The needed output is the run of lines below from the one containing "two random passwords." through the one containing "- make sure it's executable", copied exactly and free of pictures.

BEGIN Recorded data

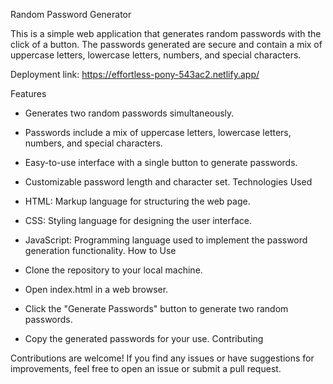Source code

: Random Password Generator

This is a simple web application that generates random passwords with the click of a button. The passwords generated are secure and contain a mix of uppercase letters, lowercase letters, numbers, and special characters.

Deployment link: https://effortless-pony-543ac2.netlify.app/

Features

* Generates two random passwords simultaneously.
* Passwords include a mix of uppercase letters, lowercase letters, numbers, and special characters.
* Easy-to-use interface with a single button to generate passwords.
* Customizable password length and character set.
Technologies Used

* HTML: Markup language for structuring the web page.
* CSS: Styling language for designing the user interface.
* JavaScript: Programming language used to implement the password generation functionality.
How to Use

* Clone the repository to your local machine.
* Open index.html in a web browser.
* Click the "Generate Passwords" button to generate two random passwords.
* Copy the generated passwords for your use.
Contributing

Contributions are welcome! If you find any issues or have suggestions for improvements, feel free to open an issue or submit a pull request.
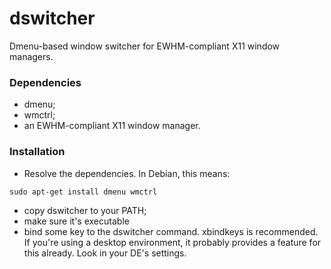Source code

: dswitcher
=========

Dmenu-based window switcher for EWHM-compliant X11 window managers.

### Dependencies
- dmenu;
- wmctrl;
- an EWHM-compliant X11 window manager.

### Installation
- Resolve the dependencies. In Debian, this means:

`sudo apt-get install dmenu wmctrl`
- copy dswitcher to your PATH;
- make sure it's executable
- bind some key to the dswitcher command. xbindkeys is recommended. If you're using a desktop environment, it probably provides a feature for this already. Look in your DE's settings.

END Recorded data

## [Exercise output]
* Click the "Generate Passwords" button to generate two random passwords.
* Copy the generated passwords for your use.
Contributing

Contributions are welcome! If you find any issues or have suggestions for improvements, feel free to open an issue or submit a pull request.
Source code

: dswitcher
=========

Dmenu-based window switcher for EWHM-compliant X11 window managers.

### Dependencies
- dmenu;
- wmctrl;
- an EWHM-compliant X11 window manager.

### Installation
- Resolve the dependencies. In Debian, this means:

`sudo apt-get install dmenu wmctrl`
- copy dswitcher to your PATH;
- make sure it's executable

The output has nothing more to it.